390 Tri-Power: 1963 Ford Thunderbird Hardtop

This 1963 Thunderbird Hardtop is not just a pretty face because it has the muscle to back those good looks. It is a tidy survivor with a genuine M-Code V8 under the hood, and it is set to go to a new home. I have to say a big thank you to Barn Finder Larry D for spotting a Thunderbird with plenty to offer its new owner. It is located in Rochester, New York, and has been listed for sale here on Autotrader. You can park this beauty in your driveway by handing the owner $34,999.
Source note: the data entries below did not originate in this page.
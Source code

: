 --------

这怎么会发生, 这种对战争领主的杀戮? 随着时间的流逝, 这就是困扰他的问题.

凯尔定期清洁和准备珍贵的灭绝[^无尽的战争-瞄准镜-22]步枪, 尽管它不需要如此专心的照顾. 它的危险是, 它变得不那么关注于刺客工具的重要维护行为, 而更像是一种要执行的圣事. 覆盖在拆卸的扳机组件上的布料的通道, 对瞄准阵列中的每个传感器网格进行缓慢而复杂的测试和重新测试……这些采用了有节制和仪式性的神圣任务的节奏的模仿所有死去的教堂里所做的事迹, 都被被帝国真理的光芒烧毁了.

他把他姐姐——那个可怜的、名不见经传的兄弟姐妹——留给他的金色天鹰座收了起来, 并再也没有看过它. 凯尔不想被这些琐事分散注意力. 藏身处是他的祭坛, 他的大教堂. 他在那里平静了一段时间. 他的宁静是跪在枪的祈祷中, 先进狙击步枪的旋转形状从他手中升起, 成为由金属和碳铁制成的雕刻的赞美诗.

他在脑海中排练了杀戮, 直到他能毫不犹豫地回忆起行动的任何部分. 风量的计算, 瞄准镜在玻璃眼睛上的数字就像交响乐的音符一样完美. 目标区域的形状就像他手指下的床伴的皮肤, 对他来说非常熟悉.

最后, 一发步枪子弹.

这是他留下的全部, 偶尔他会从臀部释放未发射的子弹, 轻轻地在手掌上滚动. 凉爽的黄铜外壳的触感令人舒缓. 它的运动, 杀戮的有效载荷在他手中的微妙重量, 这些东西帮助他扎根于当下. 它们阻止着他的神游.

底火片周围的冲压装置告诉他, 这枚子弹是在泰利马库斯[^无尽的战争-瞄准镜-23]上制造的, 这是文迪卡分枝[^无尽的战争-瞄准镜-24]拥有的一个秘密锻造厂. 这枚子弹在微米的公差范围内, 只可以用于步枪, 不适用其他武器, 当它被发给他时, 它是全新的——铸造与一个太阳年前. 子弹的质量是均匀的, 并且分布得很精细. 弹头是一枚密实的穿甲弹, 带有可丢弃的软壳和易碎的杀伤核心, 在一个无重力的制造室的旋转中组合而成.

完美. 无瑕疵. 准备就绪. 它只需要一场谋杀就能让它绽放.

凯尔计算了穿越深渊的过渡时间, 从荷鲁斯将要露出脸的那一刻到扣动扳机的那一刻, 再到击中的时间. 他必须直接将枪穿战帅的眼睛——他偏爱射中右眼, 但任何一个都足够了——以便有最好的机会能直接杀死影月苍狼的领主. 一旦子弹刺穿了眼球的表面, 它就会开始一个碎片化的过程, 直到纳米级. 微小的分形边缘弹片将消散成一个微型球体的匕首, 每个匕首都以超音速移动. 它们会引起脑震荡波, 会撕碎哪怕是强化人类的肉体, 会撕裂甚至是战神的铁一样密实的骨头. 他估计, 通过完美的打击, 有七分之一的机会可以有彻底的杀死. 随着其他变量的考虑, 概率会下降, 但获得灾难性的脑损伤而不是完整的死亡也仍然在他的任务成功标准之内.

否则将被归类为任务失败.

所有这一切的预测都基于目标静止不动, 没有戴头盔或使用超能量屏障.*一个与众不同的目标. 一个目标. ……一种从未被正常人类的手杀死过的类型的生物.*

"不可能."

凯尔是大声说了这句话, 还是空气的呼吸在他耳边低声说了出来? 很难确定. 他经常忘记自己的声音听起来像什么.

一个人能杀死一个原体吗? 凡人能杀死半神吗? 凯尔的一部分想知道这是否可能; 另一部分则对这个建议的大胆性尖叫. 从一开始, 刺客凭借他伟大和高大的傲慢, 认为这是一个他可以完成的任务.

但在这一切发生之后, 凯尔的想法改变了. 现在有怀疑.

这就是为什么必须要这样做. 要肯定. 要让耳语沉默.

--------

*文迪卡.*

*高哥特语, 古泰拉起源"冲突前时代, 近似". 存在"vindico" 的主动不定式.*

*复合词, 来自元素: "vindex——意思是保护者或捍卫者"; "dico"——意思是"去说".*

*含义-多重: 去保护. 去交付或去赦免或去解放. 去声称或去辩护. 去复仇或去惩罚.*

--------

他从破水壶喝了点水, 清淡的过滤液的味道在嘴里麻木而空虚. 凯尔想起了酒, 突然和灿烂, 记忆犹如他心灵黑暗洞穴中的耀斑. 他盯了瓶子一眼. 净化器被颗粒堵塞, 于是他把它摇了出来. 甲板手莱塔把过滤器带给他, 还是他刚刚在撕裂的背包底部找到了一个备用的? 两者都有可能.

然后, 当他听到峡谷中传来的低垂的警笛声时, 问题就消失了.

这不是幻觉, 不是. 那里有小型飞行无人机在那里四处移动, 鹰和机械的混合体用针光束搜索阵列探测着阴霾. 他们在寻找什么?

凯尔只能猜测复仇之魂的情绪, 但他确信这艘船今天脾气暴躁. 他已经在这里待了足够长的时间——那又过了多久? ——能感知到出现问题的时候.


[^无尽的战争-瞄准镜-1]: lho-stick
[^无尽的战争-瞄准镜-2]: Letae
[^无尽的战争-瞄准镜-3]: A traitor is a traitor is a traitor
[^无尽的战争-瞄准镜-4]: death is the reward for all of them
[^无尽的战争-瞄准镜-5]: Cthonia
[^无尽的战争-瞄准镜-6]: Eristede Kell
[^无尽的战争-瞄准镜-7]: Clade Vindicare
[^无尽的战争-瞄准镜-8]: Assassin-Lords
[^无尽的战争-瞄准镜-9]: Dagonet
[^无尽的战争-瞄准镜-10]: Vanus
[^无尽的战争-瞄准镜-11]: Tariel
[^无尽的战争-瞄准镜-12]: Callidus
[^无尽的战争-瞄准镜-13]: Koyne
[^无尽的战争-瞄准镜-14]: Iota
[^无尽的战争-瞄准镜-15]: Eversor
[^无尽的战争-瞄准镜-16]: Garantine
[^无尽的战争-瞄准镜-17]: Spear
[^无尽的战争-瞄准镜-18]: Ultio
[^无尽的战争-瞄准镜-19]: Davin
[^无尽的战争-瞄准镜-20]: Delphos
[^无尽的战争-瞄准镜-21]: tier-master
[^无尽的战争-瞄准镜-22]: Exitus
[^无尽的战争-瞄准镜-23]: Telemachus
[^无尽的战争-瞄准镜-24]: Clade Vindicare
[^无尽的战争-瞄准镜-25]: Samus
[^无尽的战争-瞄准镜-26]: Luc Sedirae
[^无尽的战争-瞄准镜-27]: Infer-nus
The Thunderbird presents beautifully, but it appears that it has undergone a few changes in its life. The Tag and a visit to the Thunderbird Registry confirm that the car rolled off the production line wearing Sandshell Beige paint with a Corinthian White roof. It seems that these changes occurred sometime before 2018 because the photo that was posted on the Register in that year shows it wearing the overall Corinthian White that it wears now. That means that the vehicle is not 100% original, which is slightly disappointing for a classic that is as rare as this. The paint does shine nicely, with no signs of any problems. The panels are free from any apparent dings or dents, and there is no evidence of rust. Once again, the Register indicates that the Thunderbird was rust-free in 2018, so it doesn’t seem that anything has changed on that front. The chrome and trim are in excellent order, and there are no visible issues with the glass.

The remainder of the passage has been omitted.